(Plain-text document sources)

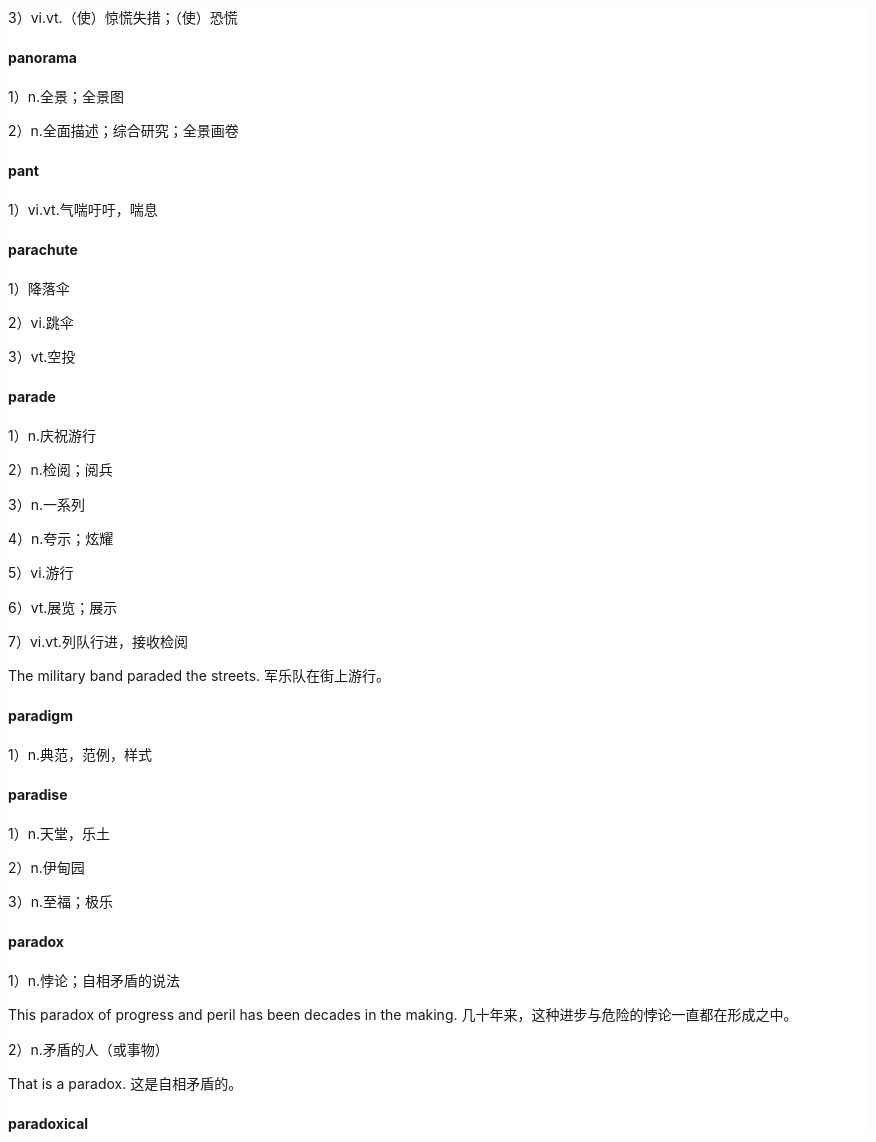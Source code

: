 3）vi.vt.（使）惊慌失措；（使）恐慌

#### panorama

1）n.全景；全景图

2）n.全面描述；综合研究；全景画卷

#### pant

1）vi.vt.气喘吁吁，喘息

#### parachute

1）降落伞

2）vi.跳伞

3）vt.空投

#### parade

1）n.庆祝游行

2）n.检阅；阅兵

3）n.一系列

4）n.夸示；炫耀

5）vi.游行

6）vt.展览；展示

7）vi.vt.列队行进，接收检阅

The military band paraded the streets.	军乐队在街上游行。

#### paradigm

1）n.典范，范例，样式

#### paradise

1）n.天堂，乐土

2）n.伊甸园

3）n.至福；极乐

#### paradox

1）n.悖论；自相矛盾的说法

This paradox of progress and peril has been decades in the making.	几十年来，这种进步与危险的悖论一直都在形成之中。

2）n.矛盾的人（或事物）

That is a paradox.	这是自相矛盾的。

#### paradoxical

▶ [What the task requires] Restate exactly the lines running from the line with "7）vi.vt.列队行进，接收检阅" to the end of the entries above, both ends included.

▶ [Solution to this exercise]
7）vi.vt.列队行进，接收检阅

The military band paraded the streets.	军乐队在街上游行。

#### paradigm

1）n.典范，范例，样式

#### paradise

1）n.天堂，乐土

2）n.伊甸园

3）n.至福；极乐

#### paradox

1）n.悖论；自相矛盾的说法

This paradox of progress and peril has been decades in the making.	几十年来，这种进步与危险的悖论一直都在形成之中。

2）n.矛盾的人（或事物）

That is a paradox.	这是自相矛盾的。

#### paradoxical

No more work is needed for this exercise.